Cython implementation of true Damerau-Levenshtein algorithm.
Project description
fastDamerauLevenshtein
Cython implementation of true Damerau-Levenshtein edit distance which allows one item to be edited more than once. More information from Wikipedia:
In information theory and computer science, the Damerau-Levenshtein distance (named after Frederick J. Damerau and Vladimir I. Levenshtein) is a string metric for measuring the edit distance between two sequences. Informally, the Damerau-Levenshtein distance between two words is the minimum number of operations (consisting of insertions, deletions or substitutions of a single character, or transposition of two adjacent characters) required to change one word into the other.
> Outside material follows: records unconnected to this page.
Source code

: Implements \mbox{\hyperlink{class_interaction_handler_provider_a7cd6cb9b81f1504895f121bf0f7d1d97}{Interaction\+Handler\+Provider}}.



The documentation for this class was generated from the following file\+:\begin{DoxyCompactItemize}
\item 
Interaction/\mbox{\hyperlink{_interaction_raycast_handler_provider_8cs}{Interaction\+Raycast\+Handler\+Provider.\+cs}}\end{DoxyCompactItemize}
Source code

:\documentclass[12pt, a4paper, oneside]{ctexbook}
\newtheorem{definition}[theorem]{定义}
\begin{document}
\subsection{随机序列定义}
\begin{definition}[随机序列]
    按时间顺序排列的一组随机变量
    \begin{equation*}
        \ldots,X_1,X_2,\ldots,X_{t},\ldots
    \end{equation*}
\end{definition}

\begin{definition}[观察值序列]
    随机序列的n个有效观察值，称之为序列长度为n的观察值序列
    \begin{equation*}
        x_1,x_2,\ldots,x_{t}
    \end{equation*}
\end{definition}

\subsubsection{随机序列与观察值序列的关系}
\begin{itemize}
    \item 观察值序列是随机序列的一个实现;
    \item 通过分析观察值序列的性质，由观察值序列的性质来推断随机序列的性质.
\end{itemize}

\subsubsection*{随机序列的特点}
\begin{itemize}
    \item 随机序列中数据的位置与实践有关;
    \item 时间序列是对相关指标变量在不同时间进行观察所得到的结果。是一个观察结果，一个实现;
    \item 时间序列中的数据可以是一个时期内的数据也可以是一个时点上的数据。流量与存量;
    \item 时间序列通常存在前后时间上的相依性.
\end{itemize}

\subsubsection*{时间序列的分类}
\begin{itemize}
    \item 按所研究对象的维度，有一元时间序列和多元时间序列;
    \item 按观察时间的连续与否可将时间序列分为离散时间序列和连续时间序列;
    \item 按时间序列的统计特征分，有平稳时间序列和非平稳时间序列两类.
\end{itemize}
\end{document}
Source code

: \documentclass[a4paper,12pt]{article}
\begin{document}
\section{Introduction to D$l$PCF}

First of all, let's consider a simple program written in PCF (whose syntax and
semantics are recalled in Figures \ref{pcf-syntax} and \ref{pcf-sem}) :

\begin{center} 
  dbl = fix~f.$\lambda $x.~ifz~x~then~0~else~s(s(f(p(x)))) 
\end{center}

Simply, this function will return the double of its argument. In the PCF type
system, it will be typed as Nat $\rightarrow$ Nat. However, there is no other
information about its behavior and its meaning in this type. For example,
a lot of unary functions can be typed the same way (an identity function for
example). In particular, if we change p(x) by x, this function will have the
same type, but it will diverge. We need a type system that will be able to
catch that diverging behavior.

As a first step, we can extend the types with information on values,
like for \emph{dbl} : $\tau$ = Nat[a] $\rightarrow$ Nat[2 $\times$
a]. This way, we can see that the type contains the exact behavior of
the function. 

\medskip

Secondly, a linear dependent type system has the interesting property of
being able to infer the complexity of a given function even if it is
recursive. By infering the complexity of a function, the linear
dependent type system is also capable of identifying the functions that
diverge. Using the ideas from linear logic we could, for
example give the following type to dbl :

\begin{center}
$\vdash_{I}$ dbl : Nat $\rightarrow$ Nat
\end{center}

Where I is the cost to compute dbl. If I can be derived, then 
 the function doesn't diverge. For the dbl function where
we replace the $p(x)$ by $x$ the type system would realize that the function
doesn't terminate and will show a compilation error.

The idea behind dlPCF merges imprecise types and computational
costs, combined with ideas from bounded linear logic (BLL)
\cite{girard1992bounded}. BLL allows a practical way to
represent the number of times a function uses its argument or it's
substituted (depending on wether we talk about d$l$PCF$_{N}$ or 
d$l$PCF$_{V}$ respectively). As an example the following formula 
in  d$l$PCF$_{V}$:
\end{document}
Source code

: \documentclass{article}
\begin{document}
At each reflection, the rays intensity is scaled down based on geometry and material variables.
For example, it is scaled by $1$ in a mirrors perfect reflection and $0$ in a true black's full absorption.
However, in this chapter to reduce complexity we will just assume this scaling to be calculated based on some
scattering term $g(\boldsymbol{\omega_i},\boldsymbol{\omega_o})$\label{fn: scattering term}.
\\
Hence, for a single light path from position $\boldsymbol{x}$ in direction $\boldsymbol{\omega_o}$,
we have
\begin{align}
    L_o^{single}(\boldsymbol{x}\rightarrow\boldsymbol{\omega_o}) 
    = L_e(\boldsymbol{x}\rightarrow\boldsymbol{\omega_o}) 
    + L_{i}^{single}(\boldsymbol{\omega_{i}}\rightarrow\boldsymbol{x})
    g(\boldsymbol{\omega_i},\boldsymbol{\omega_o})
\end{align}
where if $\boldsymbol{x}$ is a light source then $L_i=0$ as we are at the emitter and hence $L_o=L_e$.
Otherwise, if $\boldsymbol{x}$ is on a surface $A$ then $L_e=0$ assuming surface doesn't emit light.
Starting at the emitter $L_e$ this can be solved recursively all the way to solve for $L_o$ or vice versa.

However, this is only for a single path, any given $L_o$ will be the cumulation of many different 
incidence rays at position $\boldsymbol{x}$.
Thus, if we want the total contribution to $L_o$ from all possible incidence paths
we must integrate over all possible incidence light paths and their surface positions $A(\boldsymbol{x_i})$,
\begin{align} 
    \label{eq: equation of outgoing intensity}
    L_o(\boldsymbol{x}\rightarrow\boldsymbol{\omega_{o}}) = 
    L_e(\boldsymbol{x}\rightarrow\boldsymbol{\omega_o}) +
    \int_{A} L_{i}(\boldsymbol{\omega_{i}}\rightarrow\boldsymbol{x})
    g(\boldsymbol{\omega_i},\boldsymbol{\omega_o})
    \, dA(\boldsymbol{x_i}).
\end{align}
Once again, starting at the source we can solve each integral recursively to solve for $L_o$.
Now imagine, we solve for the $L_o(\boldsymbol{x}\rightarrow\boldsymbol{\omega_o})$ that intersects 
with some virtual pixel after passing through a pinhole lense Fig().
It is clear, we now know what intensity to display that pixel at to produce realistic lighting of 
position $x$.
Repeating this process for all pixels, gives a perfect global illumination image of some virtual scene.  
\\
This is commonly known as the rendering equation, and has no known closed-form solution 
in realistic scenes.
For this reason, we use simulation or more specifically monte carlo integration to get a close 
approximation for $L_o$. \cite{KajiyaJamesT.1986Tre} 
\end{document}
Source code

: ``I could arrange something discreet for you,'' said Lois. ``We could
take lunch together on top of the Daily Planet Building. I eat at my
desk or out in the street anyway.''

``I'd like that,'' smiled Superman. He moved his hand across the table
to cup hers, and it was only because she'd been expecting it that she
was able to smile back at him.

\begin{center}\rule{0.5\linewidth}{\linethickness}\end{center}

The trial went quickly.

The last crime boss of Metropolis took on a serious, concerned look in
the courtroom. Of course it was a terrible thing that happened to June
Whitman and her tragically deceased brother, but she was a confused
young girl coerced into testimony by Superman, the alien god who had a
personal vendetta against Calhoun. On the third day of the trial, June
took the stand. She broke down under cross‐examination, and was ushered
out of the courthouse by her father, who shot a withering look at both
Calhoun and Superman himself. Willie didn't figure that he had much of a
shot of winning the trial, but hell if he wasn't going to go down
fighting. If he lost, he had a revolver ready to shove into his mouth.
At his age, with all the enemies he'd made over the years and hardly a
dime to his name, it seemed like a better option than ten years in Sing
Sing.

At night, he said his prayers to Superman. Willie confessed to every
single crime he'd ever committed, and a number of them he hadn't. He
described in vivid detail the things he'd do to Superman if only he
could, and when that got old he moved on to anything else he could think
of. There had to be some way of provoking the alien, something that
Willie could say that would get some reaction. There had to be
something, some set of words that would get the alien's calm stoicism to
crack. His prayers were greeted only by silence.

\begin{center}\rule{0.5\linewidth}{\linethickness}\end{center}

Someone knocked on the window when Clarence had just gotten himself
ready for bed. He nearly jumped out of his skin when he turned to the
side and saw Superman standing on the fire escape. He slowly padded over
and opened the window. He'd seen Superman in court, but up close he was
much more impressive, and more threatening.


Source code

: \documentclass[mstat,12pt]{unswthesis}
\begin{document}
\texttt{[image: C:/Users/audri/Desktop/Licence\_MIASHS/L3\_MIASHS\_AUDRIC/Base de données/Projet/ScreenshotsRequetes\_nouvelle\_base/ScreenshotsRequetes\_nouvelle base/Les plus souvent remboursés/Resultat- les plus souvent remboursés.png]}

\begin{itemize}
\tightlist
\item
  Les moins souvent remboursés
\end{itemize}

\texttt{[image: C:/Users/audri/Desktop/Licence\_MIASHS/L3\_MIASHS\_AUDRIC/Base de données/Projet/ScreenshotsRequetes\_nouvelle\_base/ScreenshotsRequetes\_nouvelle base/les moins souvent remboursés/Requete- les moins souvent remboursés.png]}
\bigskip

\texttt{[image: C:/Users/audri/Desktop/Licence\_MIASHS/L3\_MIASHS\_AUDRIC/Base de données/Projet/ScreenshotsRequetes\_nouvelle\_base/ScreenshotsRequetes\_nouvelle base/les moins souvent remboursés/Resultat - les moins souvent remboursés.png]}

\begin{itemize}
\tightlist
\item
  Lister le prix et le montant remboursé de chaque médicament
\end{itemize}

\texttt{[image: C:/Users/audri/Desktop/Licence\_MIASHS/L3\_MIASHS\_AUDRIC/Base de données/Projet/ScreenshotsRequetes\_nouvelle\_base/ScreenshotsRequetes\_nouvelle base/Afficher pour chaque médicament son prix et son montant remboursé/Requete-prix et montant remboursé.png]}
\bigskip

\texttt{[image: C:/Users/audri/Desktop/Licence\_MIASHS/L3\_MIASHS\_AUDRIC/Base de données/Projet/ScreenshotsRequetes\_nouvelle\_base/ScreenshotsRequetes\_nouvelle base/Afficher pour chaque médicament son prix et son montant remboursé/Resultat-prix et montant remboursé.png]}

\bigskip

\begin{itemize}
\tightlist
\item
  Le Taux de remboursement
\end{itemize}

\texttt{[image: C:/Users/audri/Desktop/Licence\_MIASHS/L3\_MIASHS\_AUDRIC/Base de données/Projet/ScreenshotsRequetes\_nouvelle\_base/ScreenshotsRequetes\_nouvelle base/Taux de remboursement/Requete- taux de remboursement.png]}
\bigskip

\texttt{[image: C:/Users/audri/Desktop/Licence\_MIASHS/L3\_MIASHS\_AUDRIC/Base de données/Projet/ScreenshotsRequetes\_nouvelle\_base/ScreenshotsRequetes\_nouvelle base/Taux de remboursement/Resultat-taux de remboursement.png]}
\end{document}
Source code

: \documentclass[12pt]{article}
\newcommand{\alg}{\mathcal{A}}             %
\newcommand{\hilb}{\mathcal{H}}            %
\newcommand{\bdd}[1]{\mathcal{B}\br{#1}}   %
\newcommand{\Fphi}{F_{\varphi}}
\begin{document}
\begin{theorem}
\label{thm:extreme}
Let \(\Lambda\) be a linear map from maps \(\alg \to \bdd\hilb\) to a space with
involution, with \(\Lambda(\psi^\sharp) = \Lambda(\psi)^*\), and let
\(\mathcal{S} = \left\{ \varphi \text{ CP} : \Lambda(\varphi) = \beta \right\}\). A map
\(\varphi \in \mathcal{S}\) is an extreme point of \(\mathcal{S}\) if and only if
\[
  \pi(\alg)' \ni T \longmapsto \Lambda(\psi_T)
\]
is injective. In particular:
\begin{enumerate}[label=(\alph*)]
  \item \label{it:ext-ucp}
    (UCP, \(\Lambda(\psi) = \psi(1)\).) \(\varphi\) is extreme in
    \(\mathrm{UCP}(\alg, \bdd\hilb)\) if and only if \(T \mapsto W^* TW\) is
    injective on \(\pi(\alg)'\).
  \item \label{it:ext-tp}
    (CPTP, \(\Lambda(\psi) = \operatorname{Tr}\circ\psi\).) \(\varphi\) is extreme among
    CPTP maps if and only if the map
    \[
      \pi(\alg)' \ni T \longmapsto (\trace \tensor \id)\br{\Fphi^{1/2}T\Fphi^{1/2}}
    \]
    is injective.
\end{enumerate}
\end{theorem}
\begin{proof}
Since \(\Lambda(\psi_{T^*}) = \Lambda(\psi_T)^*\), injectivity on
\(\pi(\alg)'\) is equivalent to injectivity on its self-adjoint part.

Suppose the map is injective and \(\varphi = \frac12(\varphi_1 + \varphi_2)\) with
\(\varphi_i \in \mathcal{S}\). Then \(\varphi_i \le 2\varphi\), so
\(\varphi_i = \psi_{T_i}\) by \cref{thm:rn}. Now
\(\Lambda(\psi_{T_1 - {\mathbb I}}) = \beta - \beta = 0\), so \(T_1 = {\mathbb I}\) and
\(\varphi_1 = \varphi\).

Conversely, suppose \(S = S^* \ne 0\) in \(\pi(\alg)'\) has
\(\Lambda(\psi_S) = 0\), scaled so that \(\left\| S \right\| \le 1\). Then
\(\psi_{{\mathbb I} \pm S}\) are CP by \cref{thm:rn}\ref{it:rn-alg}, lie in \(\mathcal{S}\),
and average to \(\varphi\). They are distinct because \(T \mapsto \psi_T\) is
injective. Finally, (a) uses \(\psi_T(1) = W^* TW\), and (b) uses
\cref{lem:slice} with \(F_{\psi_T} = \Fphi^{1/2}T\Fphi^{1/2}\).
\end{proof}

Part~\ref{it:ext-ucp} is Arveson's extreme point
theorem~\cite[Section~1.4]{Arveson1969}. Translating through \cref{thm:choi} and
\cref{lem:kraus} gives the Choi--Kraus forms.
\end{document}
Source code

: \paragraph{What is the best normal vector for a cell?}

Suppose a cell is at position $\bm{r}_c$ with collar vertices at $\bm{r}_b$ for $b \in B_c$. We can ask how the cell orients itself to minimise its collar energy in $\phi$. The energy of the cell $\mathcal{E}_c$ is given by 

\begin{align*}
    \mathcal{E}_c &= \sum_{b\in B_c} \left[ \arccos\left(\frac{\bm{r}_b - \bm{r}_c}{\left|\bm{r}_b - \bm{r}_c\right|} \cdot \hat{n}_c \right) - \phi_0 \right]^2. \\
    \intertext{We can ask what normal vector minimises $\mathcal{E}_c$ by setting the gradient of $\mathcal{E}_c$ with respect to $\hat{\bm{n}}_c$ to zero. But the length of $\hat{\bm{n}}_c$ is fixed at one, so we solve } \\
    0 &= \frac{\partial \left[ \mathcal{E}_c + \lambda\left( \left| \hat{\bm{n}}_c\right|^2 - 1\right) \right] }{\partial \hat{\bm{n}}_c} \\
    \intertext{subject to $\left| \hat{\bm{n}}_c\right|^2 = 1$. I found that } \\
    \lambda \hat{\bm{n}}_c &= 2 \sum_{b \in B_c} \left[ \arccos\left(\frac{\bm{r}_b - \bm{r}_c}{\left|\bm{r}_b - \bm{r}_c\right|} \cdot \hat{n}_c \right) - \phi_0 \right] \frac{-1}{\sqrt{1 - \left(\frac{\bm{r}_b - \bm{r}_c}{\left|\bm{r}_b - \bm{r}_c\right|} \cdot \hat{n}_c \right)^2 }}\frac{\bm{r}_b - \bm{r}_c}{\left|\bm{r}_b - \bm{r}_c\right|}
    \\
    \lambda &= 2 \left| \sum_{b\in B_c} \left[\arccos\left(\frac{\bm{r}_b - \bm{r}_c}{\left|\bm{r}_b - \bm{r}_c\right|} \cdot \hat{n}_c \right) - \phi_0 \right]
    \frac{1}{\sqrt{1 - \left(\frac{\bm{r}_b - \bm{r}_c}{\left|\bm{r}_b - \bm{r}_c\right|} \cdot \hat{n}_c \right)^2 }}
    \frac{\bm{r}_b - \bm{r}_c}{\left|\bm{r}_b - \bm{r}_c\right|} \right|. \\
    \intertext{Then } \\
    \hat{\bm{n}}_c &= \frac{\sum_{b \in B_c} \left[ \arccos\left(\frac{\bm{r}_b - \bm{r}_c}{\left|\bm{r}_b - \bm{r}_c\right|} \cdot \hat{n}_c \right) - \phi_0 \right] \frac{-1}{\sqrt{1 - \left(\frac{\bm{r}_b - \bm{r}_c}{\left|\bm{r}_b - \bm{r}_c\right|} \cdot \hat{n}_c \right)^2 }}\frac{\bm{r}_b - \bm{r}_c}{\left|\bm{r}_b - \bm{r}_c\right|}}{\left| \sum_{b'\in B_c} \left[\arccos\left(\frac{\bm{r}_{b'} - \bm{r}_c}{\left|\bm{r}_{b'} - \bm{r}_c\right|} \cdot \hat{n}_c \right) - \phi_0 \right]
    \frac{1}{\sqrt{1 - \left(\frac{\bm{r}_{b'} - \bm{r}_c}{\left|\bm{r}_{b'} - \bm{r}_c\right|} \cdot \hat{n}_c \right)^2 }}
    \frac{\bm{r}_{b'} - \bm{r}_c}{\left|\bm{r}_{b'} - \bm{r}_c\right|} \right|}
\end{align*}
The Damerau-Levenshtein distance differs from the classical Levenshtein distance by including transpositions among its allowable operations in addition to the three classical single-character edit operations (insertions, deletions and substitutions).
The implementation is based on James M. Jensen II explanation and it allows specifying the cost of every operation.
Requirements
This code requires Python 2.7 or 3.5+ and a C compiler such as GCC.
Install
fastDamerauLevenshtein is available on PyPI at https://pypi.python.org/pypi/fastDamerauLevenshtein.
Install using pip:
pip install fastDamerauLevenshtein
Install from source:
python setup.py install
or
pip install .
Usage
The available method it's called damerauLevenshtein
and can compute the distance on two objects that are hashable(strings, list of strings etc.). The method provides the following parameters:
-
firstObject
-
secondObject
-
similarity
- If this parameter value is
False
, it will return the total cost of edit, otherwise it will return a score from 0.0 to 1.0 denoting how similar the two objects are. It isTrue
by default.
- If this parameter value is
-
deleteWeight
- Cost of delete operation.
-
insertWeight
- Cost of insert operation.
-
replaceWeight
- Cost of replace operation.
-
swapWeight
- Cost of swap operation.
The provided weights of operations must be int
values. All these values are 1
by default.
Basic use:
from fastDamerauLevenshtein import damerauLevenshtein
damerauLevenshtein('ca', 'abc', similarity=False) # expected result: 2.0
damerauLevenshtein('car', 'cars', similarity=True) # expected result: 0.75
damerauLevenshtein(['ab', 'bc'], ['ab'], similarity=False) # expected result: 1.0
damerauLevenshtein(['ab', 'bc'], ['ab'], similarity=True) # expected result: 0.5
Benchmark
Other Python Damerau-Levenshtein and OSA implementations:
- pyxDamerauLevenshtein (restricted edit distance and no custom weights)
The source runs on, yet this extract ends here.